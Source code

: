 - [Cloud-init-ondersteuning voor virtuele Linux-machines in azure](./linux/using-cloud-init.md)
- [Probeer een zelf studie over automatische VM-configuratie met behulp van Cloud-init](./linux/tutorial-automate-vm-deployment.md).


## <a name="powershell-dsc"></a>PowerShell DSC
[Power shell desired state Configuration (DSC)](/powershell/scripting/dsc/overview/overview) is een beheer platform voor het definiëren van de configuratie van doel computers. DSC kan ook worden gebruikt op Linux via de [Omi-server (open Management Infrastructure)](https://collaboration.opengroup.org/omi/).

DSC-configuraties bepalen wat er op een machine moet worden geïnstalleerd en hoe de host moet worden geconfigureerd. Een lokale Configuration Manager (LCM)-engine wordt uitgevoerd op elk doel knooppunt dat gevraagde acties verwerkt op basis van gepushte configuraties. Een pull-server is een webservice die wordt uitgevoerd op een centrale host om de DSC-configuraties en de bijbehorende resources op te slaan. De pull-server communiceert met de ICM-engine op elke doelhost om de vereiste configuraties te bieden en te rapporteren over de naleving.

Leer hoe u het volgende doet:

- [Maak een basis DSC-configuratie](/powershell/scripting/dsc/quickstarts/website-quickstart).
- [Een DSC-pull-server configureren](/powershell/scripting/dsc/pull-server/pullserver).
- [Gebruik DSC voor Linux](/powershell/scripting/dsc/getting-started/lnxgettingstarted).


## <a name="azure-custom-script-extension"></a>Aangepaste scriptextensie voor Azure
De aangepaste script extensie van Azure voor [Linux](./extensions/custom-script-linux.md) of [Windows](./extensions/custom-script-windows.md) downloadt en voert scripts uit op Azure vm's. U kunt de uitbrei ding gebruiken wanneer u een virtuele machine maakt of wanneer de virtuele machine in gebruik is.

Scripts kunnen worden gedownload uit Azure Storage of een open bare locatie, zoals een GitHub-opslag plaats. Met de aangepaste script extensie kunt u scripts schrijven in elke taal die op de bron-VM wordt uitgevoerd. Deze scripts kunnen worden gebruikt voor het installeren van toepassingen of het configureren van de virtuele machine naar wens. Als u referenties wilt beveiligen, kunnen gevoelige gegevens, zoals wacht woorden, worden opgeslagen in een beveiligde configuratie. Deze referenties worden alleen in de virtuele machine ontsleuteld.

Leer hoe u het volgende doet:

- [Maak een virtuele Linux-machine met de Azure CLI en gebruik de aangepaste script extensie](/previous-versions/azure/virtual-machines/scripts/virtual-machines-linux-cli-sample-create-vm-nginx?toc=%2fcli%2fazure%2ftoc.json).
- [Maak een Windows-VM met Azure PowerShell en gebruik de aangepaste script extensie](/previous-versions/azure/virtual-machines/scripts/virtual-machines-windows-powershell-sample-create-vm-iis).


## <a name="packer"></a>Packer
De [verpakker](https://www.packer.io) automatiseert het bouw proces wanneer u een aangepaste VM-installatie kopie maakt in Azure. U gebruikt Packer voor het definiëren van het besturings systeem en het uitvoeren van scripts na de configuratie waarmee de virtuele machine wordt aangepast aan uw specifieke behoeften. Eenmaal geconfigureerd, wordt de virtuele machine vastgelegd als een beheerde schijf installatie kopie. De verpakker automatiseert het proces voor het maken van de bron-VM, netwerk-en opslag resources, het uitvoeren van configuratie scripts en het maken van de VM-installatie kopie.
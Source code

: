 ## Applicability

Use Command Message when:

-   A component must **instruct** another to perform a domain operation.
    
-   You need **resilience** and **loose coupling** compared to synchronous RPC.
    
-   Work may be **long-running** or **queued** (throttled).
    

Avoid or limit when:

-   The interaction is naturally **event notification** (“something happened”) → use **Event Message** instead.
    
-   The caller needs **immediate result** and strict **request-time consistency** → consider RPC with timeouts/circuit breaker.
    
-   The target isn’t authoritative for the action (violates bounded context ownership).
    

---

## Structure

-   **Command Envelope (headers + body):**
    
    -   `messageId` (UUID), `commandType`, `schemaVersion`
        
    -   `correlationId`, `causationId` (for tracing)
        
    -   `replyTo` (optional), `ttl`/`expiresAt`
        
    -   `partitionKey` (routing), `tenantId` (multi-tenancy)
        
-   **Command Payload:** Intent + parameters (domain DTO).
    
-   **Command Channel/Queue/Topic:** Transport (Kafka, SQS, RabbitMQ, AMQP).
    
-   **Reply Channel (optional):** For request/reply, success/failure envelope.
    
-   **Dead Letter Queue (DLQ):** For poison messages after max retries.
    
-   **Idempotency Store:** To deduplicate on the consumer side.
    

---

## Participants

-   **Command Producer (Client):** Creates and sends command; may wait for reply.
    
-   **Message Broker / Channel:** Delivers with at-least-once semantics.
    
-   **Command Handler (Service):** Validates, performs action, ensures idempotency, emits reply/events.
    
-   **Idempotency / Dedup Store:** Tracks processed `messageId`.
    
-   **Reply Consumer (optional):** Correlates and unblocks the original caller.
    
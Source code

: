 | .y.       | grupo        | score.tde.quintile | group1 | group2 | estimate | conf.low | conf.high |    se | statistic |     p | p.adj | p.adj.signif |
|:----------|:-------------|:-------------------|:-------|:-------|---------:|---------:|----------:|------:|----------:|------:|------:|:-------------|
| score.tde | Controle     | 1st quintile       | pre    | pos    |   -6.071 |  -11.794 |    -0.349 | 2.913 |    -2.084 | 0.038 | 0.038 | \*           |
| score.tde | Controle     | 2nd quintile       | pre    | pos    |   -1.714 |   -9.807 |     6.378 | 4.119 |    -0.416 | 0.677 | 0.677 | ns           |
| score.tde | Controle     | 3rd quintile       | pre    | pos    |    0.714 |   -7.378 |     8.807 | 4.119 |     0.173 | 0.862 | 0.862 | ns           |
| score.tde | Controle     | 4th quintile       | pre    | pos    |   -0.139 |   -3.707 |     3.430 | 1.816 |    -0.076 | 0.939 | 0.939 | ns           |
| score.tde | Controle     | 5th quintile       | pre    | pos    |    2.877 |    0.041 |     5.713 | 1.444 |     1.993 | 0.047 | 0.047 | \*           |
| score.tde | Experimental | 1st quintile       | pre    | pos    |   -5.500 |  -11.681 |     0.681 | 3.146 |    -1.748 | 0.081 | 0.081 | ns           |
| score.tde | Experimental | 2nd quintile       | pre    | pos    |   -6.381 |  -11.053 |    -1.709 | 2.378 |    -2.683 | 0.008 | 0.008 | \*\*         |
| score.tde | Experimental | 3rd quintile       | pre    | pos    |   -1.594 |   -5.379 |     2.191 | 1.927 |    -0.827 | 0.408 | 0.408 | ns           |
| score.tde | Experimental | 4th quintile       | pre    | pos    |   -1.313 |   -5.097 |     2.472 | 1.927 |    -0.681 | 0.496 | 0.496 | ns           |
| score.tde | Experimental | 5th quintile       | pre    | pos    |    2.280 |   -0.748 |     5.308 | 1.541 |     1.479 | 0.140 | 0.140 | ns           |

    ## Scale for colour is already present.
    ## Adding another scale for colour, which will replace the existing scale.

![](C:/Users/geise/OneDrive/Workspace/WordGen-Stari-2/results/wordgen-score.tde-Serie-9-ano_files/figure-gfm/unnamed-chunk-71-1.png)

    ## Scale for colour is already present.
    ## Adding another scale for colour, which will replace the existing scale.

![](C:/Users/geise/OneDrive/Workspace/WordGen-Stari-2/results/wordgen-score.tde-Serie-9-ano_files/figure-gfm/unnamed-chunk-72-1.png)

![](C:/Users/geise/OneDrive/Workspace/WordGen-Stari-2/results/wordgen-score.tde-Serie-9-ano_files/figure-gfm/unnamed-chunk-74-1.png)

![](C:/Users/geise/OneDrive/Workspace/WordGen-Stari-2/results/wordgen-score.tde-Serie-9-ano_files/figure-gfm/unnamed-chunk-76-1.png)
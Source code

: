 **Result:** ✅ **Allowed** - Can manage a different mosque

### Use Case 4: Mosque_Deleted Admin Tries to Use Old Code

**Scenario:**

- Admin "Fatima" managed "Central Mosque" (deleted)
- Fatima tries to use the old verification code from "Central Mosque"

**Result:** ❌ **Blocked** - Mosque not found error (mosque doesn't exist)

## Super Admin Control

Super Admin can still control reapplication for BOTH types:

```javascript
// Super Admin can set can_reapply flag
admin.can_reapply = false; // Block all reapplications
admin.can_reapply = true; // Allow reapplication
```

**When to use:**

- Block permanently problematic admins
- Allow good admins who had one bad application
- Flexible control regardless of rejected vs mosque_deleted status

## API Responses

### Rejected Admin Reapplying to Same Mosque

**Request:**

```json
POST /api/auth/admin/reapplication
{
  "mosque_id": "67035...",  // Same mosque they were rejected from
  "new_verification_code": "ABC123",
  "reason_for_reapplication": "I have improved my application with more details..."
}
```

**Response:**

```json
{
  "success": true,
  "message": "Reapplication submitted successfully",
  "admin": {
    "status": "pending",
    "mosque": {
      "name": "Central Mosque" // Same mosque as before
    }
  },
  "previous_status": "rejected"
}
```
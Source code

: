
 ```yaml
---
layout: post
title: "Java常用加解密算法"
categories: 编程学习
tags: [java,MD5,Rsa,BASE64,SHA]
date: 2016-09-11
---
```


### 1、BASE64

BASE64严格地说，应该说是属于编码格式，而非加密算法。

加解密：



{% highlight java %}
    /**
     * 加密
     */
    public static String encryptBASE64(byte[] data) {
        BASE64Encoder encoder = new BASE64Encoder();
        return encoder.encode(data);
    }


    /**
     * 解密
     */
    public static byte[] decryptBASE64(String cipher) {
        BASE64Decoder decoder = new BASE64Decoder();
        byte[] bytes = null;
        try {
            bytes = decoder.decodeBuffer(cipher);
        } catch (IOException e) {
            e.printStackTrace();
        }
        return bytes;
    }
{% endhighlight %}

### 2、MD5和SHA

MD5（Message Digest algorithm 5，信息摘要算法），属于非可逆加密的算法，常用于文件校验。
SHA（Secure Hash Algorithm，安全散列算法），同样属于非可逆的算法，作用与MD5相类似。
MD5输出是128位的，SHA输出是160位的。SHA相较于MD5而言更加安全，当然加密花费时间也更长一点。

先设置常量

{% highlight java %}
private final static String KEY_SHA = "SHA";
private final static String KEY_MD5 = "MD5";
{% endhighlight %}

**WHAT THIS TASK INVOLVES**
Copy the stretch of the records above that runs from the line with "parameters (domain DTO)." through the line with "8.807 | 4.119". Both end lines belong in the copy, and nothing else does.

**YOUR SOLUTION**
-   **Command Payload:** Intent + parameters (domain DTO).
    
-   **Command Channel/Queue/Topic:** Transport (Kafka, SQS, RabbitMQ, AMQP).
    
-   **Reply Channel (optional):** For request/reply, success/failure envelope.
    
-   **Dead Letter Queue (DLQ):** For poison messages after max retries.
    
-   **Idempotency Store:** To deduplicate on the consumer side.
    

---

## Participants

-   **Command Producer (Client):** Creates and sends command; may wait for reply.
    
-   **Message Broker / Channel:** Delivers with at-least-once semantics.
    
-   **Command Handler (Service):** Validates, performs action, ensures idempotency, emits reply/events.
    
-   **Idempotency / Dedup Store:** Tracks processed `messageId`.
    
-   **Reply Consumer (optional):** Correlates and unblocks the original caller.
    
Source code

: | .y.       | grupo        | score.tde.quintile | group1 | group2 | estimate | conf.low | conf.high |    se | statistic |     p | p.adj | p.adj.signif |
|:----------|:-------------|:-------------------|:-------|:-------|---------:|---------:|----------:|------:|----------:|------:|------:|:-------------|
| score.tde | Controle     | 1st quintile       | pre    | pos    |   -6.071 |  -11.794 |    -0.349 | 2.913 |    -2.084 | 0.038 | 0.038 | \*           |
| score.tde | Controle     | 2nd quintile       | pre    | pos    |   -1.714 |   -9.807 |     6.378 | 4.119 |    -0.416 | 0.677 | 0.677 | ns           |
| score.tde | Controle     | 3rd quintile       | pre    | pos    |    0.714 |   -7.378 |     8.807 | 4.119 |     0.173 | 0.862 | 0.862 | ns           |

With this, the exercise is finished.